Neurosci Biobehav Rev. 2020 Oct;117:165-183. doi: 10.1016/j.neubiorev.2018.05.026. Epub 2018 May 30.


Prenatal stress (PS) impacts early postnatal behavioural and cognitive development. This process of 'fetal programming' is mediated by the effects of the prenatal experience on the developing hypothalamic-pituitary-adrenal (HPA) axis and autonomic nervous system (ANS). We derive a multi-scale multi-species approach to devising preclinical and clinical studies to identify early non-invasively available pre- and postnatal biomarkers of PS. The multiple scales include brain epigenome, metabolome, microbiome and the ANS activity gauged via an array of advanced non-invasively obtainable properties of fetal heart rate fluctuations.

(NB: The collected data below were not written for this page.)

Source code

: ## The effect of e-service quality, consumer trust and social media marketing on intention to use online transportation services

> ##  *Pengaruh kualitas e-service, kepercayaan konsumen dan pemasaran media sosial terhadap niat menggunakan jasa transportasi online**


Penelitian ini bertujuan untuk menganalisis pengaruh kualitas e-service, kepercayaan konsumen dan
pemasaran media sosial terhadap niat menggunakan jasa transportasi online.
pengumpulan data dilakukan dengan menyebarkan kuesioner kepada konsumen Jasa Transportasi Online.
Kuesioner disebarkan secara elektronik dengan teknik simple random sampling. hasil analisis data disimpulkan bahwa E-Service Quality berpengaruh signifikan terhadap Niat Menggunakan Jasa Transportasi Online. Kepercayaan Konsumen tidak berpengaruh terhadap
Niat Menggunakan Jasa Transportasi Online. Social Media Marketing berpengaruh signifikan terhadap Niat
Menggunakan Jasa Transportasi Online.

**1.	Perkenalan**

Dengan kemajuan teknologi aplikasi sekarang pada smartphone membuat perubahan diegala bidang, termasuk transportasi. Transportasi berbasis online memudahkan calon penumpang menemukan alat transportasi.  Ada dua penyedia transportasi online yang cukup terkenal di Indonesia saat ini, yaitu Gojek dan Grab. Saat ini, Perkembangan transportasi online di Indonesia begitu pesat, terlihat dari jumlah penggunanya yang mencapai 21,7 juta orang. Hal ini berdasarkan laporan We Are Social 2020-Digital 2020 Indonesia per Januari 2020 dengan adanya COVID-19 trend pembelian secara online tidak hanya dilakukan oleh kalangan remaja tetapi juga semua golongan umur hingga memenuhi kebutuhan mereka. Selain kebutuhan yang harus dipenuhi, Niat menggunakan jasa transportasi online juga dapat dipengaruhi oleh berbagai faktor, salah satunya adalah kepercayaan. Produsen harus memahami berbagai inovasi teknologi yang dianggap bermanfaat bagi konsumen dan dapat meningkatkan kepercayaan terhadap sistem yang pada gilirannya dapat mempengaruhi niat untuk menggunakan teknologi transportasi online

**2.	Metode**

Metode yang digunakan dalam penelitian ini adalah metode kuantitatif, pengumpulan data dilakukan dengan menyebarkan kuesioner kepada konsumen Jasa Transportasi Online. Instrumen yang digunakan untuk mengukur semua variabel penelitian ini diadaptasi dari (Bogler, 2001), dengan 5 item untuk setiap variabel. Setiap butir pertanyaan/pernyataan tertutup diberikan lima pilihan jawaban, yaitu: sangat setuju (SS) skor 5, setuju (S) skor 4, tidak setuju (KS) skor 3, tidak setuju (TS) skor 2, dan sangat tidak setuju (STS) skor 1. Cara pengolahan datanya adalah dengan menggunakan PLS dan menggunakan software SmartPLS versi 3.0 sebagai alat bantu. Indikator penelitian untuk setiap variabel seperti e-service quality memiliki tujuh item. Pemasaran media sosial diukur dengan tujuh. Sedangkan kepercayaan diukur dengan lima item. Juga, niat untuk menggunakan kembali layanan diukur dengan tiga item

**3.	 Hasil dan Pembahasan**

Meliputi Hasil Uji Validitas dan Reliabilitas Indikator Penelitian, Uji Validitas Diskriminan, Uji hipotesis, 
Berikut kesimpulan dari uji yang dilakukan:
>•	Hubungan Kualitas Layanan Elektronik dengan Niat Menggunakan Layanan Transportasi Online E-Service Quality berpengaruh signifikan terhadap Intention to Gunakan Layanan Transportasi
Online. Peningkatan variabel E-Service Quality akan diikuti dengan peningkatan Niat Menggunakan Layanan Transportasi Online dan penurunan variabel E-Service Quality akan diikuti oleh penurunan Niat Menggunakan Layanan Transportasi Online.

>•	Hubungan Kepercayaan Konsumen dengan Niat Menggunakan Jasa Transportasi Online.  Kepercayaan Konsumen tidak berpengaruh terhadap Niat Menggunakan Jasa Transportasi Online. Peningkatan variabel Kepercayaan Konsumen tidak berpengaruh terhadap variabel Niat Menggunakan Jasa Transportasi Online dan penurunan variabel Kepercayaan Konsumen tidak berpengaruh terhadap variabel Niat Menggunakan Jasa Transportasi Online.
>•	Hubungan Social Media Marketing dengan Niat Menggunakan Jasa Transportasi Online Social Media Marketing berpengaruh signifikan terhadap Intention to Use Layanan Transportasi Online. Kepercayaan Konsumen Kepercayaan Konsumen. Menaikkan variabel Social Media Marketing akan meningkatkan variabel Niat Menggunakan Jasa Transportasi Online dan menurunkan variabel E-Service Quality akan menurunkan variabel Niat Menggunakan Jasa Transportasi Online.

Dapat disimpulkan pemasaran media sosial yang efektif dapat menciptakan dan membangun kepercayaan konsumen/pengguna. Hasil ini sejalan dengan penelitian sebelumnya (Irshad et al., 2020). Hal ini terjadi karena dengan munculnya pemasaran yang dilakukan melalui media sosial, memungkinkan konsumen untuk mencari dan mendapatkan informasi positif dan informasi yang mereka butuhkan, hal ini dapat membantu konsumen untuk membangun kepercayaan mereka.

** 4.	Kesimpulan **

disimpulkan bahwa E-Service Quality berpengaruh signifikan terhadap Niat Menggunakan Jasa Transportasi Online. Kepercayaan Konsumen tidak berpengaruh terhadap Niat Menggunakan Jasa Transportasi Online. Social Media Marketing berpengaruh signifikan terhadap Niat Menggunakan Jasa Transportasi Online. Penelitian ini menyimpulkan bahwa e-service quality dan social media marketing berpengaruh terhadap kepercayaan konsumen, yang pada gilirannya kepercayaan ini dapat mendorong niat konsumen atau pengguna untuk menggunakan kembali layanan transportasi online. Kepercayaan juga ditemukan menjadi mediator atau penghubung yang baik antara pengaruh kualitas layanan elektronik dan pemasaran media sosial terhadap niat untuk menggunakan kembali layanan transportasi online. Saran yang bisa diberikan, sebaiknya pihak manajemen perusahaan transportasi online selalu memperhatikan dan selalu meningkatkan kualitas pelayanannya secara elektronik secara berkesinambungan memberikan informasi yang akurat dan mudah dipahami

The proposed framework has the potential to reveal mechanistic links between maternal stress during pregnancy and changes across these physiological scales. Such biomarkers may hence be useful as early and non-invasive predictors of neurodevelopmental trajectories influenced by the PS as well as follow-up indicators of success of therapeutic interventions to correct such altered neurodevelopmental trajectories. PS studies must be conducted on multiple scales derived from concerted observations in multiple animal models and human cohorts performed in an interactive and iterative manner and deploying machine learning for data synthesis, identification and validation of the best non-invasive detection and follow-up biomarkers, a prerequisite for designing effective therapeutic interventions.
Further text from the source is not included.